You have a reason to worry if you have been employing and dismissing house helps at will following a decision by the Employment and Labour Relations Court.
You also have more reason to worry if you have been making your house help to work on public holidays and weekends, not giving them leave days, sending them away without a certificate of service, and paying them a salary of less than Sh10,000. This follows a decision by Justice Nduma Nderi that declared that it is illegal to just wake up one day and dismiss your house help without giving her a one-month notice of termination of her employment.
“It is unlawful to terminate the employment of a house help without giving her notice. It is also illegal and unfair labour practice to send a house help away without paying her any terminal benefits and not giving her certificate of service,” ruled Nderi.
Justice Nderi made the decision in a case in which a house help challenged her sacking by her employer for asking a salary increment. The judge awarded her a total of Sh270,964 for the unfair termination of her contract.
According to the judge, the employment laws states that you must give an employee, including a house help a one-month notice before sacking them or in the alternative pay them the equivalent of a one-month salary.
In the case, Moreen Muhani had sued her employer Namuben Manji Bhinji for terminating her contract without a valid reason. Muhani claimed that she was employed by Bhinji as a house girl in February 2015 with a monthly salary of Sh3,000.
After two years of working, Muhani said she approached her employer on December 30, 2016 and requested for a salary increment. She stated that instead of listening to her request, Bhinji got annoyed, terminated the contract and sent her away the next day.
She then filed the case claiming that her job was terminated without notice for no good reason and asked the court for compensation.
Justice Nderi agreed with her claims ruling that the termination of employment was for no valid reason and that the employer did not follow a fair procedure in terminating her employment.
“The employer violated sections 36,41,43 and 45 of the Employment Act 2007 and the claimant is entitled to compensation. I find that the house girl did not contribute to the termination of her job. She was underpaid and was victimized for asserting her right for salary increment,” ruled Nderi.
According to the judge, the law requires that you must give notice to your house help whenever you want to terminate their contract, pay them terminal benefits and give them certificate of service when you part ways.

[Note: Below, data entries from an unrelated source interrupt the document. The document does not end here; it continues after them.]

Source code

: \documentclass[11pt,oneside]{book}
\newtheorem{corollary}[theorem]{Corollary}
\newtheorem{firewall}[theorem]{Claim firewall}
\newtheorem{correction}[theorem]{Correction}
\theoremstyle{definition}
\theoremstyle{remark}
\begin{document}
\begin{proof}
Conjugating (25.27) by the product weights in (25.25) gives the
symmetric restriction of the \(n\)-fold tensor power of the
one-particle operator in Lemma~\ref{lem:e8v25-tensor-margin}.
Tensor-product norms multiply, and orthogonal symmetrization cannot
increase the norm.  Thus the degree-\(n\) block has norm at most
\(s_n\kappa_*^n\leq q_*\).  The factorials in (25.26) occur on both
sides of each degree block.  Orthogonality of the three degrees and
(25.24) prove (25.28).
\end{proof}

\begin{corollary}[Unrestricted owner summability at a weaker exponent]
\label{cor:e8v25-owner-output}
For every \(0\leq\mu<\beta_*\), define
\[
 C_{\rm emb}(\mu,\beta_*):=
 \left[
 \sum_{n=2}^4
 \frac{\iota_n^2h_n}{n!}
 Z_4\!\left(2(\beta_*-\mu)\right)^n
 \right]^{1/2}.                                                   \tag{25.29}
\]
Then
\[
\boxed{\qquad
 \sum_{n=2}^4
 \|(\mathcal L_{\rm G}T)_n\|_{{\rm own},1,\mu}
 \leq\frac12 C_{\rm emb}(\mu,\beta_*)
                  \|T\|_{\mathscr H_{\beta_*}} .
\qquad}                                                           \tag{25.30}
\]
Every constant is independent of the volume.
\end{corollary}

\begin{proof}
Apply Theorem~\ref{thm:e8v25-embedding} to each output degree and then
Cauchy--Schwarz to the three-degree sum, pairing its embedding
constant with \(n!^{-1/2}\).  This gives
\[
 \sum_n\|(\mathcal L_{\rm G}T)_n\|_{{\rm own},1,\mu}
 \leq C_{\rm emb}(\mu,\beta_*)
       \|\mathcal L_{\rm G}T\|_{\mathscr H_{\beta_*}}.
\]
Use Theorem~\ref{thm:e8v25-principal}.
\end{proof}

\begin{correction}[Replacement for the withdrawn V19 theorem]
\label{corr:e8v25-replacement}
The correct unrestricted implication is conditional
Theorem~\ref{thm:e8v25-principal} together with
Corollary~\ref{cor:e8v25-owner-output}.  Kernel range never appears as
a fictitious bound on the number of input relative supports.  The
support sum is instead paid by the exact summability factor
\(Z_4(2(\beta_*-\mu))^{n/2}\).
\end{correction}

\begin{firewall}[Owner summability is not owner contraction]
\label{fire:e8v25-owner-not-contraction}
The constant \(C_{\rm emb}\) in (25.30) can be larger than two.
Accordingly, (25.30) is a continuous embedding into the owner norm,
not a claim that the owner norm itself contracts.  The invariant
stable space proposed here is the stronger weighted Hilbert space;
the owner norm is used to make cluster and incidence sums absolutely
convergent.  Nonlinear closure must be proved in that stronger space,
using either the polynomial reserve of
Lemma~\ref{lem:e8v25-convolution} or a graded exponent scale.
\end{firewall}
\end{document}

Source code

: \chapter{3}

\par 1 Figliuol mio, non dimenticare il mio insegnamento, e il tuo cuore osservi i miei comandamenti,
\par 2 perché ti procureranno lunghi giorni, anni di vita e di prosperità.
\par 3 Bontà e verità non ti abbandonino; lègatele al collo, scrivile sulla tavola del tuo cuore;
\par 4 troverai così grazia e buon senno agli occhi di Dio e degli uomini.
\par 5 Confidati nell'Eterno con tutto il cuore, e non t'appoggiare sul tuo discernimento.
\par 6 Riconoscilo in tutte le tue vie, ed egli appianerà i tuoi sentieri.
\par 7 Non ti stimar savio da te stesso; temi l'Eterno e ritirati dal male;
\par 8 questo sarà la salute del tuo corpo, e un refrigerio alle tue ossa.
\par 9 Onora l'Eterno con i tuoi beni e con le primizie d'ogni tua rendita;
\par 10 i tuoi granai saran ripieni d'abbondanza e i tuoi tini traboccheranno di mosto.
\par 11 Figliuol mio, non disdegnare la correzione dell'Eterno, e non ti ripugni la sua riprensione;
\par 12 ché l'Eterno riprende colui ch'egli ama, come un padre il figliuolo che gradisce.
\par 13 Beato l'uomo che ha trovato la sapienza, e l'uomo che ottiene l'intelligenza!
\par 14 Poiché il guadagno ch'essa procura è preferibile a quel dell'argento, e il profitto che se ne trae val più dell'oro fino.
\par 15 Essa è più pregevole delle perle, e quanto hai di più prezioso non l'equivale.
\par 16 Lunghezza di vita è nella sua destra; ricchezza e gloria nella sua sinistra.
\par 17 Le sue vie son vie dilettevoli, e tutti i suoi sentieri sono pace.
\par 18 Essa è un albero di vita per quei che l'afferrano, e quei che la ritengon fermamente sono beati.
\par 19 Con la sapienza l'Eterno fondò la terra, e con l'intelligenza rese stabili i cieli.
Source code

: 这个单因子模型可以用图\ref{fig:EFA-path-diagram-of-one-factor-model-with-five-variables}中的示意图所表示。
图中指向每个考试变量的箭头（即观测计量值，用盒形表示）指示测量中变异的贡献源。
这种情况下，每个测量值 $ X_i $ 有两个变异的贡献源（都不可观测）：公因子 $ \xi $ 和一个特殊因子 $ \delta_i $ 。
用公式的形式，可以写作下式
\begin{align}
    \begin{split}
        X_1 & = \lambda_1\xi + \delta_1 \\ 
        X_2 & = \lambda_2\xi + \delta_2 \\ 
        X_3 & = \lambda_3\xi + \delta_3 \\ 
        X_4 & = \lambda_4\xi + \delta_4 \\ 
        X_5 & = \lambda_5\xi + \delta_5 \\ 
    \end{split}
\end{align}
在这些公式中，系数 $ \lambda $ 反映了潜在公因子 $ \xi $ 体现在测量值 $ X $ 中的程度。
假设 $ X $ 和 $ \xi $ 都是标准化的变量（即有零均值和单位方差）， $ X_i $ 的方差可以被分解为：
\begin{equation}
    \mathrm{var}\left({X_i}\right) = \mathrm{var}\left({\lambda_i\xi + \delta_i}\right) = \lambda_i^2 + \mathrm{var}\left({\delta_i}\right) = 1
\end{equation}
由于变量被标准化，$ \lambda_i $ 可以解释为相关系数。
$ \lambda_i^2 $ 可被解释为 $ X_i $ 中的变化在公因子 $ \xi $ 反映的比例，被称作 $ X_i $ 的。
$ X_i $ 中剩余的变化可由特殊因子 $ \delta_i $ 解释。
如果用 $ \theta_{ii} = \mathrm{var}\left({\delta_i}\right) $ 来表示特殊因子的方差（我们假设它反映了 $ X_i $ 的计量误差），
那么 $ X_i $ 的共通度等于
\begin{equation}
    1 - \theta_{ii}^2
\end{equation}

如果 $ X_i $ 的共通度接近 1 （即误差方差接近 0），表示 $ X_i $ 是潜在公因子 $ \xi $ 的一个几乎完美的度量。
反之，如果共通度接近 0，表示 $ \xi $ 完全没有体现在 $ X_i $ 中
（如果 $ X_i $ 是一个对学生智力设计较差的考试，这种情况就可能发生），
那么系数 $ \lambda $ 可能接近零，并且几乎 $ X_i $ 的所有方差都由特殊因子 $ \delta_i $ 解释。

Justice Nderi ruled that the Employment Act states that the minimum salary for a house help should be Sh10,107 and that the employer should enroll her to National Social Security Fund (NSSF) and provide her with the National Health Insurance Fund (NHIF) card.
He awarded Muhani Sh206,953 as compensation for the two years she was underpaid, adding that the house girl was entitled to one month leave every year worked and awarded her Sh20,107 as two months’ salary for the two years she worked without going on leave.
The judge further awarded her Sh13,473 for the public holidays worked without rest and Sh10,107 being the minimum one-month salary she should have been paid in lieu of notice to terminate her contract.